#### [What is needed]
Please restate the data word for word, in full.

#### [Data]
§ §

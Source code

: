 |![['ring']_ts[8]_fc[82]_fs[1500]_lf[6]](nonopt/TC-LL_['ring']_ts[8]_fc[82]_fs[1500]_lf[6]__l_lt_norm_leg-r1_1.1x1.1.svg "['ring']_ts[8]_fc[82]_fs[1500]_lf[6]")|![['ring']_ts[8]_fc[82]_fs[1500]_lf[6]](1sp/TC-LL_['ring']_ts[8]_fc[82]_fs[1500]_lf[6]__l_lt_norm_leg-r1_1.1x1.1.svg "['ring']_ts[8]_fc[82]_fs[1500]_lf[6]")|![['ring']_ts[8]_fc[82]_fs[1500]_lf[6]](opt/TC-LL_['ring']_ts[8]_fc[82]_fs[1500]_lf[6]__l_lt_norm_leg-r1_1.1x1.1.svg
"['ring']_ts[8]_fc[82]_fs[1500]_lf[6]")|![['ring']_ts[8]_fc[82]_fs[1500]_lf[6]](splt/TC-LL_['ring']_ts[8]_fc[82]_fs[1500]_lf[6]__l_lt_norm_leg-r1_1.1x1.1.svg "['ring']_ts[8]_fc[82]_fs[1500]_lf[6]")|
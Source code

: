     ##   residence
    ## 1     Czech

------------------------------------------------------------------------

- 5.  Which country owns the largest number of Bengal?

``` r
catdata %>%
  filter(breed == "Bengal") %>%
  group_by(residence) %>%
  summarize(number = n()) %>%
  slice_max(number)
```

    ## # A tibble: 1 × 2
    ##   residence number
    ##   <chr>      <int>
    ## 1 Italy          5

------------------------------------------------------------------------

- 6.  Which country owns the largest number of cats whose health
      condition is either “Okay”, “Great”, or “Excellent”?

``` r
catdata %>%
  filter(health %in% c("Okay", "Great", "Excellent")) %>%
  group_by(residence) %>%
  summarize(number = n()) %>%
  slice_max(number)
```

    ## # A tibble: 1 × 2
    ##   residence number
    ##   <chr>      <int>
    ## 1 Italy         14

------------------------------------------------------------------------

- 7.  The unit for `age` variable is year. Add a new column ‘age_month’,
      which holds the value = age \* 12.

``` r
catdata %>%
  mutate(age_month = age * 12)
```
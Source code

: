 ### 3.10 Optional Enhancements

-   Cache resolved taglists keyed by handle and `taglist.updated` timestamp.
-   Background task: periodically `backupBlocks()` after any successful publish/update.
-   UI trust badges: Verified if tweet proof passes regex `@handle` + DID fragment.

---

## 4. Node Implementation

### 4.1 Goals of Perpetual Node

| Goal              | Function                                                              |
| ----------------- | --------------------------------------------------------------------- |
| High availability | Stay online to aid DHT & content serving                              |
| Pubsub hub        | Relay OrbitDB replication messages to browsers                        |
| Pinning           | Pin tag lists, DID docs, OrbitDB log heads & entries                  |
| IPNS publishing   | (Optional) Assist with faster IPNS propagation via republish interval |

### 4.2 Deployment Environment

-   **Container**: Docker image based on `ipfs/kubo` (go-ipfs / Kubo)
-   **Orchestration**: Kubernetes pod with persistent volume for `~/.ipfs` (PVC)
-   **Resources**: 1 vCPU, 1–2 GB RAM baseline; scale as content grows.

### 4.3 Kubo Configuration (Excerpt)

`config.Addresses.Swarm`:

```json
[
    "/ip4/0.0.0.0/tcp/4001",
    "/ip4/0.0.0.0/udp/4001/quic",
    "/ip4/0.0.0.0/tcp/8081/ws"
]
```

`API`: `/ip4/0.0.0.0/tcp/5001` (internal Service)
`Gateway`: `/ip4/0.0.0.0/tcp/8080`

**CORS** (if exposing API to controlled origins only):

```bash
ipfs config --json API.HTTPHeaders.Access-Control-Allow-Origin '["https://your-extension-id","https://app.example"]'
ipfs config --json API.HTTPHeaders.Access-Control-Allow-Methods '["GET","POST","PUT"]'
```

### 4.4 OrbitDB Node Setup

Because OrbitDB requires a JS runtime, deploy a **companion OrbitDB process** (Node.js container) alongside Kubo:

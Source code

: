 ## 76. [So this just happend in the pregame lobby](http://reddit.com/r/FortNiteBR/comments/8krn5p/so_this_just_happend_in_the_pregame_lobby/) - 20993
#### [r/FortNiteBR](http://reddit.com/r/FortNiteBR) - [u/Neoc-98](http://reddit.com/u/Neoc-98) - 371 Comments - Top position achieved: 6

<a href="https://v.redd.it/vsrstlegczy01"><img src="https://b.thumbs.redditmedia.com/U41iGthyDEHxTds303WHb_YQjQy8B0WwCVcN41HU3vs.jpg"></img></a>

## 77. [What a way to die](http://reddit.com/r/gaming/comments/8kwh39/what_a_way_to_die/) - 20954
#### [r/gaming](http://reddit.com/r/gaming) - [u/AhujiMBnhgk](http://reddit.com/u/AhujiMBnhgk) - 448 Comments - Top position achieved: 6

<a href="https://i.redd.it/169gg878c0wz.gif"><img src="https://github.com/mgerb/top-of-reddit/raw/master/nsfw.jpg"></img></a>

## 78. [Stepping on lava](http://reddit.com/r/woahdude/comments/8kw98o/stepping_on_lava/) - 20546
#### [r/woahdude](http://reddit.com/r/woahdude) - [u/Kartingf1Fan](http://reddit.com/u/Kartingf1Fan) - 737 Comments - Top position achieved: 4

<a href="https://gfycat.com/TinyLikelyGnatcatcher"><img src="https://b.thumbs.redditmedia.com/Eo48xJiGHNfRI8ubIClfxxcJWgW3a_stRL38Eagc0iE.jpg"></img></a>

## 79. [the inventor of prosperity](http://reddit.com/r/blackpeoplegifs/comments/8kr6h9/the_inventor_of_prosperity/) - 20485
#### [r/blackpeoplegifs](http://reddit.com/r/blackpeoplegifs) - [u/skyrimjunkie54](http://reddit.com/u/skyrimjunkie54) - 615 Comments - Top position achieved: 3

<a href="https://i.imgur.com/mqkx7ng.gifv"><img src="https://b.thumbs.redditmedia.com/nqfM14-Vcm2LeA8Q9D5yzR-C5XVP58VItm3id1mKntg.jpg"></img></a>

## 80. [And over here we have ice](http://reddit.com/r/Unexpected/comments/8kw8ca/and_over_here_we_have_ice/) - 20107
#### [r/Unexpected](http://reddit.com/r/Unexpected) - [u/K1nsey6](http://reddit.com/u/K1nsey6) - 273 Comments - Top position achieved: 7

§ §

#### [Response to this exercise]
Source code

: |![['ring']_ts[8]_fc[82]_fs[1500]_lf[6]](nonopt/TC-LL_['ring']_ts[8]_fc[82]_fs[1500]_lf[6]__l_lt_norm_leg-r1_1.1x1.1.svg "['ring']_ts[8]_fc[82]_fs[1500]_lf[6]")|![['ring']_ts[8]_fc[82]_fs[1500]_lf[6]](1sp/TC-LL_['ring']_ts[8]_fc[82]_fs[1500]_lf[6]__l_lt_norm_leg-r1_1.1x1.1.svg "['ring']_ts[8]_fc[82]_fs[1500]_lf[6]")|![['ring']_ts[8]_fc[82]_fs[1500]_lf[6]](opt/TC-LL_['ring']_ts[8]_fc[82]_fs[1500]_lf[6]__l_lt_norm_leg-r1_1.1x1.1.svg
"['ring']_ts[8]_fc[82]_fs[1500]_lf[6]")|![['ring']_ts[8]_fc[82]_fs[1500]_lf[6]](splt/TC-LL_['ring']_ts[8]_fc[82]_fs[1500]_lf[6]__l_lt_norm_leg-r1_1.1x1.1.svg "['ring']_ts[8]_fc[82]_fs[1500]_lf[6]")|
Source code

:     ##   residence
    ## 1     Czech

------------------------------------------------------------------------

- 5.  Which country owns the largest number of Bengal?

``` r
catdata %>%
  filter(breed == "Bengal") %>%
  group_by(residence) %>%
  summarize(number = n()) %>%
  slice_max(number)
```

    ## # A tibble: 1 × 2
    ##   residence number
    ##   <chr>      <int>
    ## 1 Italy          5

------------------------------------------------------------------------

- 6.  Which country owns the largest number of cats whose health
      condition is either “Okay”, “Great”, or “Excellent”?

``` r
catdata %>%
  filter(health %in% c("Okay", "Great", "Excellent")) %>%
  group_by(residence) %>%
  summarize(number = n()) %>%
  slice_max(number)
```

    ## # A tibble: 1 × 2
    ##   residence number
    ##   <chr>      <int>
    ## 1 Italy         14

------------------------------------------------------------------------

- 7.  The unit for `age` variable is year. Add a new column ‘age_month’,
      which holds the value = age \* 12.

``` r
catdata %>%
  mutate(age_month = age * 12)
```
Source code

: ### 3.10 Optional Enhancements

-   Cache resolved taglists keyed by handle and `taglist.updated` timestamp.
-   Background task: periodically `backupBlocks()` after any successful publish/update.
-   UI trust badges: Verified if tweet proof passes regex `@handle` + DID fragment.

---

## 4. Node Implementation

### 4.1 Goals of Perpetual Node

| Goal              | Function                                                              |
| ----------------- | --------------------------------------------------------------------- |
| High availability | Stay online to aid DHT & content serving                              |
| Pubsub hub        | Relay OrbitDB replication messages to browsers                        |
| Pinning           | Pin tag lists, DID docs, OrbitDB log heads & entries                  |
| IPNS publishing   | (Optional) Assist with faster IPNS propagation via republish interval |

### 4.2 Deployment Environment

-   **Container**: Docker image based on `ipfs/kubo` (go-ipfs / Kubo)
-   **Orchestration**: Kubernetes pod with persistent volume for `~/.ipfs` (PVC)
-   **Resources**: 1 vCPU, 1–2 GB RAM baseline; scale as content grows.

### 4.3 Kubo Configuration (Excerpt)

`config.Addresses.Swarm`:

```json
[
    "/ip4/0.0.0.0/tcp/4001",
    "/ip4/0.0.0.0/udp/4001/quic",
    "/ip4/0.0.0.0/tcp/8081/ws"
]
```

`API`: `/ip4/0.0.0.0/tcp/5001` (internal Service)
`Gateway`: `/ip4/0.0.0.0/tcp/8080`

**CORS** (if exposing API to controlled origins only):

```bash
ipfs config --json API.HTTPHeaders.Access-Control-Allow-Origin '["https://your-extension-id","https://app.example"]'
ipfs config --json API.HTTPHeaders.Access-Control-Allow-Methods '["GET","POST","PUT"]'
```

### 4.4 OrbitDB Node Setup

Because OrbitDB requires a JS runtime, deploy a **companion OrbitDB process** (Node.js container) alongside Kubo:

Source code

: ## 76. [So this just happend in the pregame lobby](http://reddit.com/r/FortNiteBR/comments/8krn5p/so_this_just_happend_in_the_pregame_lobby/) - 20993
#### [r/FortNiteBR](http://reddit.com/r/FortNiteBR) - [u/Neoc-98](http://reddit.com/u/Neoc-98) - 371 Comments - Top position achieved: 6

<a href="https://v.redd.it/vsrstlegczy01"><img src="https://b.thumbs.redditmedia.com/U41iGthyDEHxTds303WHb_YQjQy8B0WwCVcN41HU3vs.jpg"></img></a>

## 77. [What a way to die](http://reddit.com/r/gaming/comments/8kwh39/what_a_way_to_die/) - 20954
#### [r/gaming](http://reddit.com/r/gaming) - [u/AhujiMBnhgk](http://reddit.com/u/AhujiMBnhgk) - 448 Comments - Top position achieved: 6

<a href="https://i.redd.it/169gg878c0wz.gif"><img src="https://github.com/mgerb/top-of-reddit/raw/master/nsfw.jpg"></img></a>

## 78. [Stepping on lava](http://reddit.com/r/woahdude/comments/8kw98o/stepping_on_lava/) - 20546
#### [r/woahdude](http://reddit.com/r/woahdude) - [u/Kartingf1Fan](http://reddit.com/u/Kartingf1Fan) - 737 Comments - Top position achieved: 4

<a href="https://gfycat.com/TinyLikelyGnatcatcher"><img src="https://b.thumbs.redditmedia.com/Eo48xJiGHNfRI8ubIClfxxcJWgW3a_stRL38Eagc0iE.jpg"></img></a>

## 79. [the inventor of prosperity](http://reddit.com/r/blackpeoplegifs/comments/8kr6h9/the_inventor_of_prosperity/) - 20485
#### [r/blackpeoplegifs](http://reddit.com/r/blackpeoplegifs) - [u/skyrimjunkie54](http://reddit.com/u/skyrimjunkie54) - 615 Comments - Top position achieved: 3

<a href="https://i.imgur.com/mqkx7ng.gifv"><img src="https://b.thumbs.redditmedia.com/nqfM14-Vcm2LeA8Q9D5yzR-C5XVP58VItm3id1mKntg.jpg"></img></a>

## 80. [And over here we have ice](http://reddit.com/r/Unexpected/comments/8kw8ca/and_over_here_we_have_ice/) - 20107
#### [r/Unexpected](http://reddit.com/r/Unexpected) - [u/K1nsey6](http://reddit.com/u/K1nsey6) - 273 Comments - Top position achieved: 7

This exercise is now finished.